Monday, February 10, 2014

DVD: The Big Parade -- February 10, 2014


One of my Christmas presents was the Blu-Ray edition of King Vidor's The Big Parade.  American studios made so many war movies during World War One that people became tired of them.  In 1919, stories say that Cecil B DeMille had to change the title of The Admirable Crichton to Male and Female because Adolph Zukor thought people would assume it was about an admiral.  This is probably not true, but it gives an idea of the way the market was running. 

Jeffrey Vance's audio commentary talks about how in 1924, three Broadway plays about the war did good box office and inspired movie producers to take a another look at war films.  On a side note, I looked up the three plays in the Internet Broadway Database (http://ibdb.com/).  Nerves by John Farrar and Stephen Vincent Benet, with Humphrey Bogart, ran for 19 performances.  Havoc by Harry Wall ran for 48 performances.  What Price Glory by Maxwell Anerdson and Lawrence Stallings, ran for 435 performances.  Fox optioned What Price Glory and made a successful movie out of it. 

The recently-formed Metro-Goldwyn-Mayer studio could not get What Price Glory, so they got Lawrence Stallings.
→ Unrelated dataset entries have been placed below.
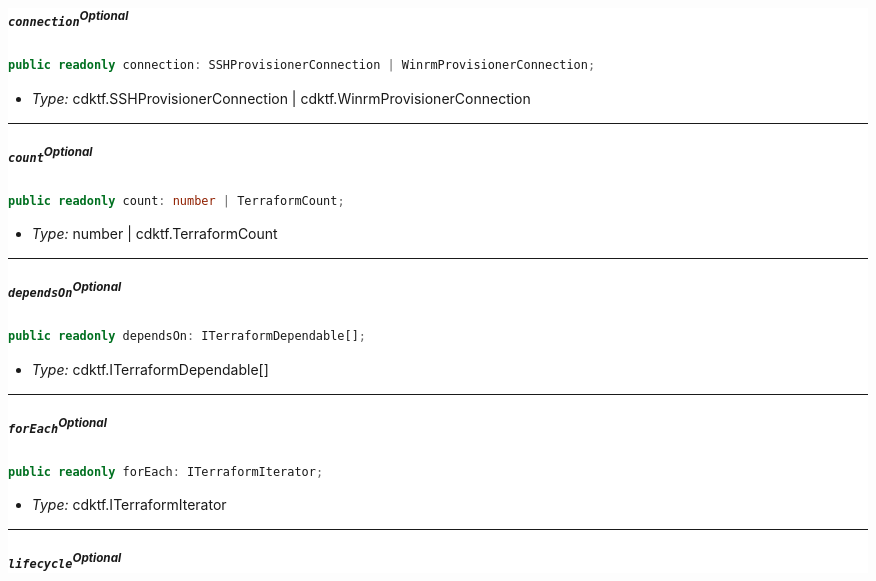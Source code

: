 
##### `connection`<sup>Optional</sup> <a name="connection" id="rhizo-co-terraform-provider-oci.dataOciSecurityAttributeSecurityAttribute.DataOciSecurityAttributeSecurityAttributeConfig.property.connection"></a>

```typescript
public readonly connection: SSHProvisionerConnection | WinrmProvisionerConnection;
```

- *Type:* cdktf.SSHProvisionerConnection | cdktf.WinrmProvisionerConnection

---

##### `count`<sup>Optional</sup> <a name="count" id="rhizo-co-terraform-provider-oci.dataOciSecurityAttributeSecurityAttribute.DataOciSecurityAttributeSecurityAttributeConfig.property.count"></a>

```typescript
public readonly count: number | TerraformCount;
```

- *Type:* number | cdktf.TerraformCount

---

##### `dependsOn`<sup>Optional</sup> <a name="dependsOn" id="rhizo-co-terraform-provider-oci.dataOciSecurityAttributeSecurityAttribute.DataOciSecurityAttributeSecurityAttributeConfig.property.dependsOn"></a>

```typescript
public readonly dependsOn: ITerraformDependable[];
```

- *Type:* cdktf.ITerraformDependable[]

---

##### `forEach`<sup>Optional</sup> <a name="forEach" id="rhizo-co-terraform-provider-oci.dataOciSecurityAttributeSecurityAttribute.DataOciSecurityAttributeSecurityAttributeConfig.property.forEach"></a>

```typescript
public readonly forEach: ITerraformIterator;
```

- *Type:* cdktf.ITerraformIterator

---

##### `lifecycle`<sup>Optional</sup> <a name="lifecycle" id="rhizo-co-terraform-provider-oci.dataOciSecurityAttributeSecurityAttribute.DataOciSecurityAttributeSecurityAttributeConfig.property.lifecycle"></a>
This helped to fulfill the wish of hot director King Vidor, who wanted to make a movie which would run for more than one week.  Stallings, a Marine, had served at Belleau Wood.  He brought a treatment called The Big Parade.  Vidor developed it into a script, incorporating many stories that Stalling had him told about the military. 

Jeffrey Vance's audio commentary includes long excerpts from recorded interviews that Vidor made for the Directors' Guild. 

The Blu-Ray disc comes in a hard cover book, with biographies of King Vidor, stars John Gilbert, Karl Dane and Renée Adorée, and sections on the production of the film and the musical score.  There are many nice photos. 

The print is beautiful, derived from the original camera negative.  The musical score worked very well for me, especially the repeated references to "My Buddy." 

John Gilbert seemed like a real person, growing from a thoughtless playboy to a real friend to a wounded warrior.  Karl Dane was funnier than I had remembered.  Renée Adorée was adorable.  The battle scenes started slowly and worked up to unbearable. 

I liked the descriptions in the commentary and the book about Vidor's use of improvisation in the chewing gum and fox hole scenes. 

The extras were the MGM studio tour and a theatrical trailer, both completely silent.  I read somewhere that there should have been a documentary about King Vidor, but I couldn't find it.